Rendered images with source text
►

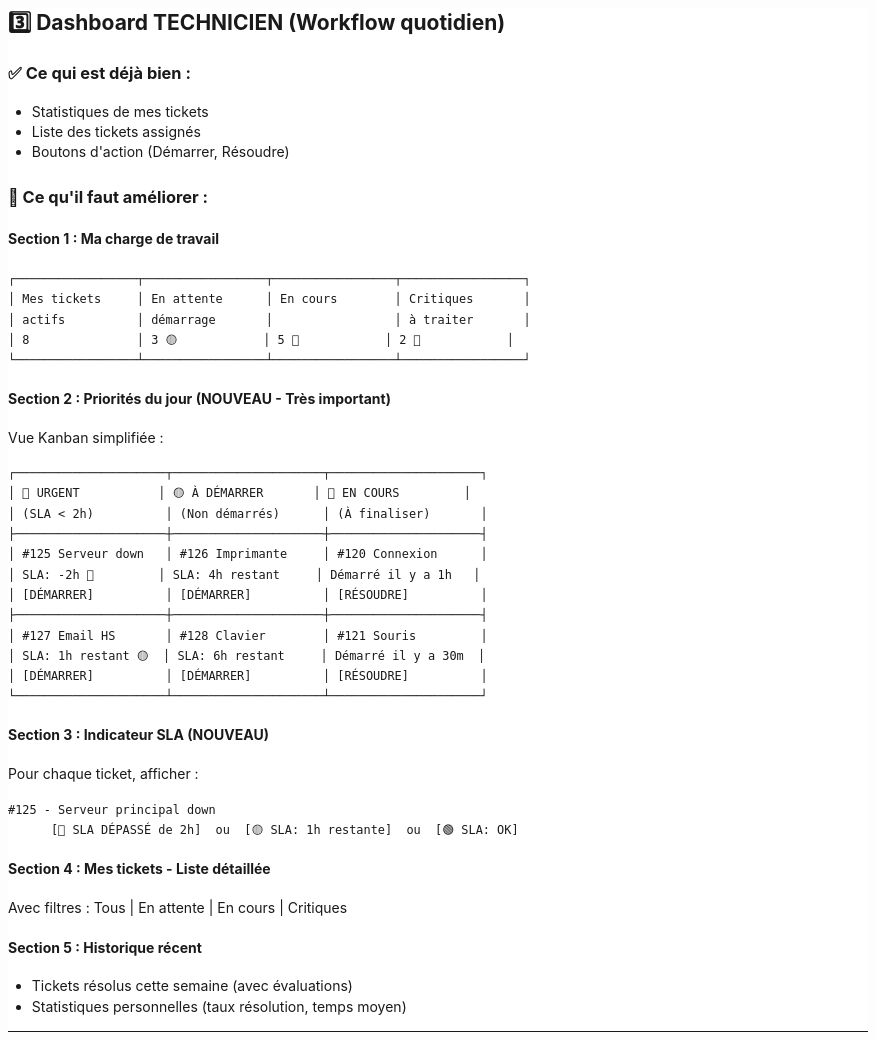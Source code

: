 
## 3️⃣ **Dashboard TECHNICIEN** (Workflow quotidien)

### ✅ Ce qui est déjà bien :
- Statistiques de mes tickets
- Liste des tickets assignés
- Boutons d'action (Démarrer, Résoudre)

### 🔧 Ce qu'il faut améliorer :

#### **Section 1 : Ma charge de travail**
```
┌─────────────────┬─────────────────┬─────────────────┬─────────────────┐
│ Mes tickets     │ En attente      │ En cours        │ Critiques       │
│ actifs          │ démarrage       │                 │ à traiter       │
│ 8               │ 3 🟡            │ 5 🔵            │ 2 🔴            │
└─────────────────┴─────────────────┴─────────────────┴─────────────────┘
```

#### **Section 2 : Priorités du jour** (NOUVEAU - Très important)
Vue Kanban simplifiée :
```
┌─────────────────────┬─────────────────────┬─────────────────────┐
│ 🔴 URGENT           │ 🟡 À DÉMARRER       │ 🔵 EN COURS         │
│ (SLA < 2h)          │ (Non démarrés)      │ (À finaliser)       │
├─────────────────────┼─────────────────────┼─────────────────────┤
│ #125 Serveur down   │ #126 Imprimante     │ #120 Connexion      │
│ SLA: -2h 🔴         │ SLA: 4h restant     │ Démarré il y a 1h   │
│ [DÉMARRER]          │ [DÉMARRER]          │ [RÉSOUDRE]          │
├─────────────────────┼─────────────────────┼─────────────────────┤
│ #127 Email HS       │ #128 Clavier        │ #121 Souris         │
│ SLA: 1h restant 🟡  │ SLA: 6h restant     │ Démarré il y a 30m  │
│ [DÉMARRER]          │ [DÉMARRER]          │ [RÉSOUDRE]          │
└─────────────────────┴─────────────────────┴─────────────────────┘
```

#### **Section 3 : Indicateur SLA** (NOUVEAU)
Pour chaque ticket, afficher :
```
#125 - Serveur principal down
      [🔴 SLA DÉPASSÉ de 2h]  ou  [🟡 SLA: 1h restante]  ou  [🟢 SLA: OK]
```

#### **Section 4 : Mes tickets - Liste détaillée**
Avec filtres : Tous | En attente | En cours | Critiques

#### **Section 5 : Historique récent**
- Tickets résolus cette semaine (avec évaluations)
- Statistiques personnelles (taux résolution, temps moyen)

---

◄
►

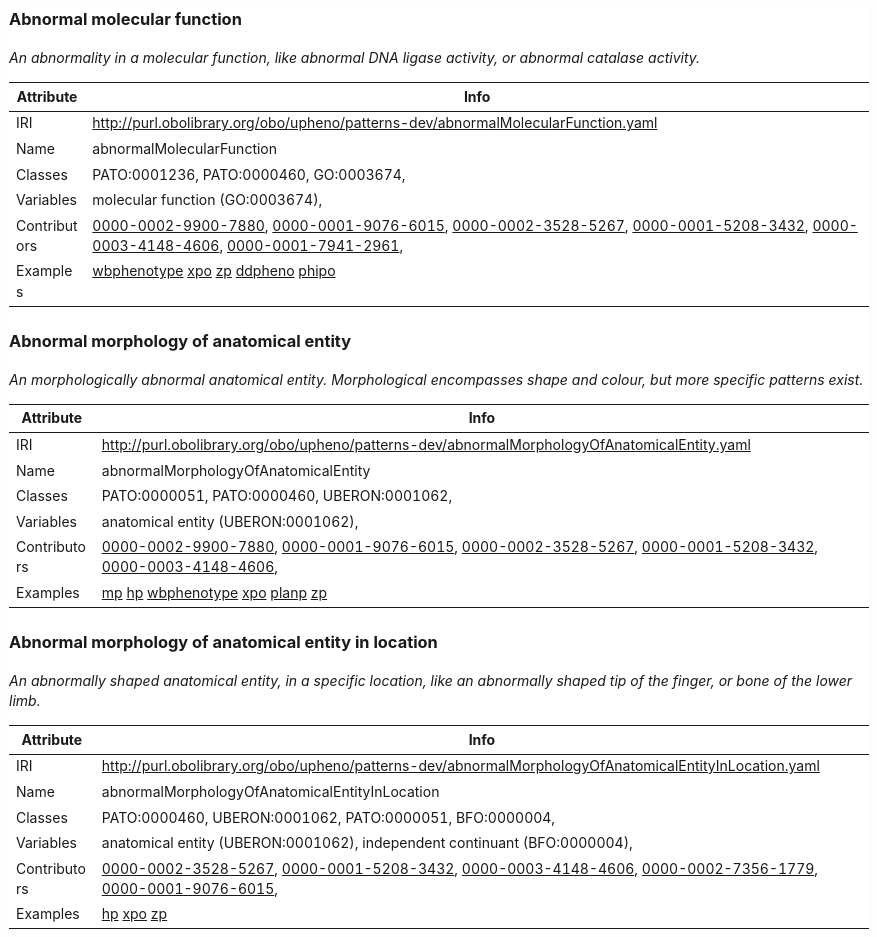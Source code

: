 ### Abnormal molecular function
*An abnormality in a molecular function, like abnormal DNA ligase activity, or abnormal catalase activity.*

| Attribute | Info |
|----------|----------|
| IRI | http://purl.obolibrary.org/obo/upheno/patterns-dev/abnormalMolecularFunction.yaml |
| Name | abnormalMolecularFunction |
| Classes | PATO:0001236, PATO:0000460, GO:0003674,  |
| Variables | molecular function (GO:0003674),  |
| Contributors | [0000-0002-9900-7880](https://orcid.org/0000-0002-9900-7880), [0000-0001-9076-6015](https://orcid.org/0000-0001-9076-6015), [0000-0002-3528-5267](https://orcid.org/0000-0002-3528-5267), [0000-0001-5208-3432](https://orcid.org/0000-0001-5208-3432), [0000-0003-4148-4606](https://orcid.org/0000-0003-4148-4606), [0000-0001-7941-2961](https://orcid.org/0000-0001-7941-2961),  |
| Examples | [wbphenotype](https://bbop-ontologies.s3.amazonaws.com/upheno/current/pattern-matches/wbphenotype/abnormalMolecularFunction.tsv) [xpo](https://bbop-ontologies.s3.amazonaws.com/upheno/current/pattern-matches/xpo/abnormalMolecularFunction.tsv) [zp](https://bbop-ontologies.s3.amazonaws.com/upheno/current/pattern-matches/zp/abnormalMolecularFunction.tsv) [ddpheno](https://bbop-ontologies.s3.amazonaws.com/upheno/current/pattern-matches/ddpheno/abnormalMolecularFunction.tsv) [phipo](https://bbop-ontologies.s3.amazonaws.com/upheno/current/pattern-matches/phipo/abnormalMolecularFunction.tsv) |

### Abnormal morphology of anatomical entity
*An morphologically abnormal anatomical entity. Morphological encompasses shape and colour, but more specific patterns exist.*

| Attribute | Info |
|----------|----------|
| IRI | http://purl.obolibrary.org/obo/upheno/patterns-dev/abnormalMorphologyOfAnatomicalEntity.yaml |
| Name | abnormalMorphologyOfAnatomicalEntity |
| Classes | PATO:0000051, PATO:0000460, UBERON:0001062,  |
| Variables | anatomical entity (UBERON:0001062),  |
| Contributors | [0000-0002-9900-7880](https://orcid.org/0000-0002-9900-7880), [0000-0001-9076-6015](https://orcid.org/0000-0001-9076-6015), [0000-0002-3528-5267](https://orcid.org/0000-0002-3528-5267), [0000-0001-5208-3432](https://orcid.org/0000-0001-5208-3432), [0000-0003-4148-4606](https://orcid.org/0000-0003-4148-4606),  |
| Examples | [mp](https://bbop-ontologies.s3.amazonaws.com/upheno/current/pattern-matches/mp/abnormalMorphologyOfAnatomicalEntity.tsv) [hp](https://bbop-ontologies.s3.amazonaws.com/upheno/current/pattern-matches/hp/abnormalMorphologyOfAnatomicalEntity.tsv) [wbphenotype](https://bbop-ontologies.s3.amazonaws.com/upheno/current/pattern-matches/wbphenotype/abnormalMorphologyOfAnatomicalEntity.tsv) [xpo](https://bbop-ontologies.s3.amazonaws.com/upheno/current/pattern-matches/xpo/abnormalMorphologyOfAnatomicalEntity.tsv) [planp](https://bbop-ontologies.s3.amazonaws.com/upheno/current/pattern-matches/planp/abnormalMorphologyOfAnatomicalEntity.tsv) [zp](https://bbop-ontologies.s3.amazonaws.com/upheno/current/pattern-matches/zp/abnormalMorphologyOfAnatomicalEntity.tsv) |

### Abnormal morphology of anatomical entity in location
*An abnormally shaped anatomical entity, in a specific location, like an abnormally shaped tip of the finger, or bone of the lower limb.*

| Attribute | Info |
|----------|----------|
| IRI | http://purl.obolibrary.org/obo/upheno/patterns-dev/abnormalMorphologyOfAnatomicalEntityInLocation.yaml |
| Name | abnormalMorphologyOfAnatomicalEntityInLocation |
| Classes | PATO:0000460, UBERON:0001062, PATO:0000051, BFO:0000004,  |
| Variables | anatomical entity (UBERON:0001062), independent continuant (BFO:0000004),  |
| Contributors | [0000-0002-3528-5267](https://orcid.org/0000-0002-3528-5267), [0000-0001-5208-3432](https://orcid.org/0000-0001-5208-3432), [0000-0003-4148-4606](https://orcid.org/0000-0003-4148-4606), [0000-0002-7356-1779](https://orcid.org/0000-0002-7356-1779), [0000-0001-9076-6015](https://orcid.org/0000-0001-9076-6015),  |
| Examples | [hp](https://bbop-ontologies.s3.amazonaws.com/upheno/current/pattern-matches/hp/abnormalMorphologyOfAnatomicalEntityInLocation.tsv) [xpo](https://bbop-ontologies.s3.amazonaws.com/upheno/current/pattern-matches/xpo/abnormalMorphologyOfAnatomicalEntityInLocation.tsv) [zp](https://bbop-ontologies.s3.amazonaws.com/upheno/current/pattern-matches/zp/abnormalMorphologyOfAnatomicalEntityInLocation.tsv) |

◄

--- Activity ---
Copy out only the lines of the records above from the one with "Name | abnormalMorphologyOfAnatomicalEntityInLocation |" through the one with "entity (UBERON:0001062), independent", exactly as they stand, both included.

--- Answer box ---
| Name | abnormalMorphologyOfAnatomicalEntityInLocation |
| Classes | PATO:0000460, UBERON:0001062, PATO:0000051, BFO:0000004,  |
| Variables | anatomical entity (UBERON:0001062), independent continuant (BFO:0000004),  |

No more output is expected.